- Exercise aim:
In the entries below, find each line bearing the string "functions" and copy it.

- Provided information:
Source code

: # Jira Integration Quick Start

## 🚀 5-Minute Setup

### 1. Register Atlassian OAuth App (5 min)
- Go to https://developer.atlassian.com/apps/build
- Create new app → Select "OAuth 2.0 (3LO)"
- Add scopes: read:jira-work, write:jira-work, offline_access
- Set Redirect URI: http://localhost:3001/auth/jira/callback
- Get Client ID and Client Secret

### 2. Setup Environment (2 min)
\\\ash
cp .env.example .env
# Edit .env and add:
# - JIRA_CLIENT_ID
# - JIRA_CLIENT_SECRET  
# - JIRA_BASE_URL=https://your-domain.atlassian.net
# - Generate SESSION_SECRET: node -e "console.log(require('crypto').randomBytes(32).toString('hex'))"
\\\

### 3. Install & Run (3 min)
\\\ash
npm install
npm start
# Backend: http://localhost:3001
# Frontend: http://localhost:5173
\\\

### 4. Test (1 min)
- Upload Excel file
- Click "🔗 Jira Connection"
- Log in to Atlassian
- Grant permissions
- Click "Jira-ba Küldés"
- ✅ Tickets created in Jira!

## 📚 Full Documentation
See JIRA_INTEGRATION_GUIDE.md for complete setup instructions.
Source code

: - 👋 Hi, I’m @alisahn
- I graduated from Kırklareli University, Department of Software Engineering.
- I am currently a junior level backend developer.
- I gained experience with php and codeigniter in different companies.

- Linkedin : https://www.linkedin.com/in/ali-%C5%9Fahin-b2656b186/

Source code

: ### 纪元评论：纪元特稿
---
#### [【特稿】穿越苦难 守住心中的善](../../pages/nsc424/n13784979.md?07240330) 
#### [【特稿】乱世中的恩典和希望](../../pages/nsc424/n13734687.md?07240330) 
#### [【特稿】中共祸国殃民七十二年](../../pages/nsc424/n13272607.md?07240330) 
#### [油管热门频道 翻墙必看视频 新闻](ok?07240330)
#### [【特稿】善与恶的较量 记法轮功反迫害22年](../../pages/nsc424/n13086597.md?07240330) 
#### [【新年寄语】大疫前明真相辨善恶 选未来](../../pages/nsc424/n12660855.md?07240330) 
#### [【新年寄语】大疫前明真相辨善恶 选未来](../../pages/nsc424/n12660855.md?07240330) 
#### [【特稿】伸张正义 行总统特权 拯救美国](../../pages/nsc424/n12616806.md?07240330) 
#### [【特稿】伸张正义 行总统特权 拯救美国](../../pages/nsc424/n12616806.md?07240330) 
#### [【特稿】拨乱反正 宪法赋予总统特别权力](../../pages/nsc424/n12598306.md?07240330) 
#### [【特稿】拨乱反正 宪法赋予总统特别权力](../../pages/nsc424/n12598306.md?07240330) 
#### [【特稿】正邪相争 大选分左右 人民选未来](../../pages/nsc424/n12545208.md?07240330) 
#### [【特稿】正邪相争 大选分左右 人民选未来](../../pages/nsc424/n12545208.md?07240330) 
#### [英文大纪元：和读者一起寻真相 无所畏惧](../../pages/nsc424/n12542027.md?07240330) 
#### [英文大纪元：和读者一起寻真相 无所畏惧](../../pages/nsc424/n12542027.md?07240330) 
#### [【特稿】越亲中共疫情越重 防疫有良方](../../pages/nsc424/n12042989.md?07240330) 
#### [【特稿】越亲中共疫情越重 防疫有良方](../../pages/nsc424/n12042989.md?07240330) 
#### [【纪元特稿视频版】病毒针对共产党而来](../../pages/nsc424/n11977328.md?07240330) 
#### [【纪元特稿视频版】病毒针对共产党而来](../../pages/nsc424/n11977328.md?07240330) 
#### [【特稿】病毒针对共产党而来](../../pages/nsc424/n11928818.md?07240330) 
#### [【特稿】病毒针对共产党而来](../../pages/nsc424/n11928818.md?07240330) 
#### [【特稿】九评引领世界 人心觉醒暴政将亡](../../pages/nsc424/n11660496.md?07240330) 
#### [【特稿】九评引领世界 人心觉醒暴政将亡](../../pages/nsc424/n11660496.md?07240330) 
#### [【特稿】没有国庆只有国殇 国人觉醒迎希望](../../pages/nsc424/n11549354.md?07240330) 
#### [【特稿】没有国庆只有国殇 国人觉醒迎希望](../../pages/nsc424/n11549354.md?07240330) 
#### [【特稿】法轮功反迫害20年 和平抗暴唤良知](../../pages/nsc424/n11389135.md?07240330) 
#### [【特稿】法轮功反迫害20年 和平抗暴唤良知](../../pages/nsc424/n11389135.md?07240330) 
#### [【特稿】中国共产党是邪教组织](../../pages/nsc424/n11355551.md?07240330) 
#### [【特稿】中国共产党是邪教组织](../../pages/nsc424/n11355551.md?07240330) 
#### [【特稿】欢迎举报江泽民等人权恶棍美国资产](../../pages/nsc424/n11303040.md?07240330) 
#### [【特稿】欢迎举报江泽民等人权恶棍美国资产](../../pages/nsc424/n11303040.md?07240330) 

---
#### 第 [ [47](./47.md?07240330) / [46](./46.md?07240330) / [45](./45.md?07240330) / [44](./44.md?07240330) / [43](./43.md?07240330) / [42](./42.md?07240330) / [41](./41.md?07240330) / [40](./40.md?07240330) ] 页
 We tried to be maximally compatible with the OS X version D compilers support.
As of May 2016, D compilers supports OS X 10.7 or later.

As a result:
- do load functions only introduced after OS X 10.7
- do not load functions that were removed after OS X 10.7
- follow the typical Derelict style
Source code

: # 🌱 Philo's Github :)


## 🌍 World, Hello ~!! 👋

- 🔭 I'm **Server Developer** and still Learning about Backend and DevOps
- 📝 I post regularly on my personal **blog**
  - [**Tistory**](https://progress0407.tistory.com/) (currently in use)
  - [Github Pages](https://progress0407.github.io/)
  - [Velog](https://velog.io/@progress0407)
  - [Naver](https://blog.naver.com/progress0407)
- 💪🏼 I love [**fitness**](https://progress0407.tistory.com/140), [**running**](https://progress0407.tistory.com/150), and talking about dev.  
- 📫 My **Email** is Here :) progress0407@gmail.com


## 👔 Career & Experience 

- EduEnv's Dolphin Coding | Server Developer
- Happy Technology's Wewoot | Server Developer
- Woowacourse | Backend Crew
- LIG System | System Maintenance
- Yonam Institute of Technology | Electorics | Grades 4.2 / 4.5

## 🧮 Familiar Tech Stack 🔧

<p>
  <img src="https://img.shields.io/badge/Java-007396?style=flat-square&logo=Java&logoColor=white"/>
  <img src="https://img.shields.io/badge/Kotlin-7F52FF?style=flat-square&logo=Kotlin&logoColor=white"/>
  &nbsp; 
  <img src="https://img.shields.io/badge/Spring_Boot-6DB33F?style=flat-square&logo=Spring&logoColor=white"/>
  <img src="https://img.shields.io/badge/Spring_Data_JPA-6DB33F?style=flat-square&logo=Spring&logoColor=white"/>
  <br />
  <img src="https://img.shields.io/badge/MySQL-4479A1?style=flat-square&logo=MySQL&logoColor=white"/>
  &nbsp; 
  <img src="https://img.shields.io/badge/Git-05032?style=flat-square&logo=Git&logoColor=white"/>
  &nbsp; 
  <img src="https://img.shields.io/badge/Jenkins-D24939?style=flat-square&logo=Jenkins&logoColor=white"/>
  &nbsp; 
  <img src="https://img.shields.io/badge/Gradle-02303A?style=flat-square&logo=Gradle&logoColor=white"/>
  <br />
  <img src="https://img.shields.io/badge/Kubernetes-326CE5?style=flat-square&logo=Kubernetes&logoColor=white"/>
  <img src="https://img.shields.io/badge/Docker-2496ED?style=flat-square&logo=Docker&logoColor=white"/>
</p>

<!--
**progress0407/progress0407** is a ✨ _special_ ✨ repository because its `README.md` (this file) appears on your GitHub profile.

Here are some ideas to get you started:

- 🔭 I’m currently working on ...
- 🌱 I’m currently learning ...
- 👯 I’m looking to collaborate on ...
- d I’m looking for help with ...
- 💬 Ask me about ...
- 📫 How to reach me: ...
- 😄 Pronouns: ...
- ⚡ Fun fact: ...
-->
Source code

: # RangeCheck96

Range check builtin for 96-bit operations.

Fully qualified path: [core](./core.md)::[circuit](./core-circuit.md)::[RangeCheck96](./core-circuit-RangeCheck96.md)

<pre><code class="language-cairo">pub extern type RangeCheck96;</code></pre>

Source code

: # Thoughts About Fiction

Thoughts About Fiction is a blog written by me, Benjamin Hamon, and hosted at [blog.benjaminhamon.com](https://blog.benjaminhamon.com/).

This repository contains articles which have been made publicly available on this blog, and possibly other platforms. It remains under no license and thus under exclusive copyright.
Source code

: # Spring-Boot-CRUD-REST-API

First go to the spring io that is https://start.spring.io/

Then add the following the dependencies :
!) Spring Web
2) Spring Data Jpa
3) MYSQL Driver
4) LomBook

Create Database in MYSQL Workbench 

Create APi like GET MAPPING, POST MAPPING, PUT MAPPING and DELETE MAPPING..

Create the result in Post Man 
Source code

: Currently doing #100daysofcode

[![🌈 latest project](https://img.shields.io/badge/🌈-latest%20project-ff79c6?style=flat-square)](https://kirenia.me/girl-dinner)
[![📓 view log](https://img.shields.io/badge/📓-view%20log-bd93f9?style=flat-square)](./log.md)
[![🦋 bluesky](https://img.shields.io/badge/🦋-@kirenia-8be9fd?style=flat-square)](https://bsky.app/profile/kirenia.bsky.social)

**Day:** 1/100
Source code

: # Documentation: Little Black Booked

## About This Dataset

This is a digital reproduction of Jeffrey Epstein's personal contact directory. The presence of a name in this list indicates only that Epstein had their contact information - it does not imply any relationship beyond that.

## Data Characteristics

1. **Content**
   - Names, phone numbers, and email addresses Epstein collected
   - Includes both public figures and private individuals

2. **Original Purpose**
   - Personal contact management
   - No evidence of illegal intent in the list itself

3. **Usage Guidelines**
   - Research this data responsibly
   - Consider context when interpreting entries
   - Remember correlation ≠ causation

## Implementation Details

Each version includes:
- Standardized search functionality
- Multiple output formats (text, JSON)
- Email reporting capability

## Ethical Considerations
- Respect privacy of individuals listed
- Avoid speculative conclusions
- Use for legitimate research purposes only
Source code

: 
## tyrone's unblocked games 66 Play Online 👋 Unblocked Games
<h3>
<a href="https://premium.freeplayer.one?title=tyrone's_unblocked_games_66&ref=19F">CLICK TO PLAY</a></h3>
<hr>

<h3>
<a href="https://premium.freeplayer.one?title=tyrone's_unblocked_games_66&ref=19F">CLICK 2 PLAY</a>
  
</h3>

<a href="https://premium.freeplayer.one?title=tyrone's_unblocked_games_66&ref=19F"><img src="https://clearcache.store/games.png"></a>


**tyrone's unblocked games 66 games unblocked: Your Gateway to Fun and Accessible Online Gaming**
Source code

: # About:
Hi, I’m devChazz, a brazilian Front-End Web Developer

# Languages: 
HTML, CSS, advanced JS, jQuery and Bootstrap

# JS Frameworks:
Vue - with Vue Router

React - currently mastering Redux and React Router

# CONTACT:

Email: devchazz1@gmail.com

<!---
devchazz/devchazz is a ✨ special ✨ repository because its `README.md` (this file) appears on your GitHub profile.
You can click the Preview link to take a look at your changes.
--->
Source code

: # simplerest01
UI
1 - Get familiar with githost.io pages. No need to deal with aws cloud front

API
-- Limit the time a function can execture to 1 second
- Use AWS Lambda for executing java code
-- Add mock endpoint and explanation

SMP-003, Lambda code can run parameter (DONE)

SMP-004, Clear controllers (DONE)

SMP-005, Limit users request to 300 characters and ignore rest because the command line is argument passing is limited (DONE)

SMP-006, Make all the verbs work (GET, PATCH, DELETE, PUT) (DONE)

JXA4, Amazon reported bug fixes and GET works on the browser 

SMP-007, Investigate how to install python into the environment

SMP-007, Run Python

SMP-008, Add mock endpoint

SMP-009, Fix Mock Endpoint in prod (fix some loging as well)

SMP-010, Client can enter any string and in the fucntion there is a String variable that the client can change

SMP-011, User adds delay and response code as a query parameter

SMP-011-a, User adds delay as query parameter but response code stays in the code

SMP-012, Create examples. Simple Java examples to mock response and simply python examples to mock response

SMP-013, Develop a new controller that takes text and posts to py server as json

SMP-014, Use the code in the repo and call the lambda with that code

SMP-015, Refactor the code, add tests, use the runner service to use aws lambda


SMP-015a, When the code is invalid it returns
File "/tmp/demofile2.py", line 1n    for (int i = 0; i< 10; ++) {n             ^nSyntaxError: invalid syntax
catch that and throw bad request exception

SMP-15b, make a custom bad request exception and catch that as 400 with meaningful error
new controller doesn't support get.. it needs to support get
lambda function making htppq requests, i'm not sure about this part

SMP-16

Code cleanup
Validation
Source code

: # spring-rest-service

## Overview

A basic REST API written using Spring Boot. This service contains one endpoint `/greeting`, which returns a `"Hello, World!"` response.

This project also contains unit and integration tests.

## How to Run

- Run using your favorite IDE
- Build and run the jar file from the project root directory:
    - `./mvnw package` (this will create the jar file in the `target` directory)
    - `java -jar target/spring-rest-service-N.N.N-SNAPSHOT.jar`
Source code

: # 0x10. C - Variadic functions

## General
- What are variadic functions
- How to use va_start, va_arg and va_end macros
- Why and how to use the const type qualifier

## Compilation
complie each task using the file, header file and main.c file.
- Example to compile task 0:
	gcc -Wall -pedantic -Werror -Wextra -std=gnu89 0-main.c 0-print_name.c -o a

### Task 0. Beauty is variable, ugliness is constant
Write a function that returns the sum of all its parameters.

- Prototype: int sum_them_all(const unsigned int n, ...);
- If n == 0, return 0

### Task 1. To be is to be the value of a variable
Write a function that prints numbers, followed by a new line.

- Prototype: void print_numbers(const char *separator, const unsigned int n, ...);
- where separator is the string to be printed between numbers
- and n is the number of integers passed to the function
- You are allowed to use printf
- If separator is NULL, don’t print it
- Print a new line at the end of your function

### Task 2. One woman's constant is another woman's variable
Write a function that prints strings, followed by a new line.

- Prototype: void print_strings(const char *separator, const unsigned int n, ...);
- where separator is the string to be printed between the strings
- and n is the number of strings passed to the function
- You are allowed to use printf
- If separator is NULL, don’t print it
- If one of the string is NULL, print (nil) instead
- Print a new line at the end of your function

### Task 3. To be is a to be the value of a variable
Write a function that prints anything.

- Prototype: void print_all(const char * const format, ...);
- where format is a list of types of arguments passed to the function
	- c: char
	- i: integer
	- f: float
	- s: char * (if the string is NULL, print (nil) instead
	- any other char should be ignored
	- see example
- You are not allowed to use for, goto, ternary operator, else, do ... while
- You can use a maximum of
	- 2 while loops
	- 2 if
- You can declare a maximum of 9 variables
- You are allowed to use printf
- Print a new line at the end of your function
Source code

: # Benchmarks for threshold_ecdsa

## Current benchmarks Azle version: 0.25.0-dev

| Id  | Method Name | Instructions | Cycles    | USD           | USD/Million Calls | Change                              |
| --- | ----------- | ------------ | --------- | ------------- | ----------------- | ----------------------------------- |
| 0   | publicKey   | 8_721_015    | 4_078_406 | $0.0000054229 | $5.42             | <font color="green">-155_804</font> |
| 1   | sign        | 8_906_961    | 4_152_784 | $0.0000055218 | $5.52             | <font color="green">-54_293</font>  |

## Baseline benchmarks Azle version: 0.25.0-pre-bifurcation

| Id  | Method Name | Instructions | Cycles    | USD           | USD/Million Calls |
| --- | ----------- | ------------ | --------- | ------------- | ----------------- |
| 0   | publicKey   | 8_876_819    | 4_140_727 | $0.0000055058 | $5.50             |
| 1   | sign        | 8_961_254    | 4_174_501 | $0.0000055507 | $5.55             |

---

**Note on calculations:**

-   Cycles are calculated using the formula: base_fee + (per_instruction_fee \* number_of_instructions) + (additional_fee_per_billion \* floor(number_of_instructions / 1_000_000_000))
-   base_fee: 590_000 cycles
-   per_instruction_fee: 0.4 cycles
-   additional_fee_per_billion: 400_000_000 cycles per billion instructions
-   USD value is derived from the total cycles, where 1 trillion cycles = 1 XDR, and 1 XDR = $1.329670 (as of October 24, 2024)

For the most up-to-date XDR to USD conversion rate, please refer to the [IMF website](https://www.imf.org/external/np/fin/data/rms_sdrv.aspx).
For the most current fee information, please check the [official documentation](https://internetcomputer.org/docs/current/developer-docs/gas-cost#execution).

- Exercise response:
- do load functions only introduced after OS X 10.7
- do not load functions that were removed after OS X 10.7
: # 0x10. C - Variadic functions
- What are variadic functions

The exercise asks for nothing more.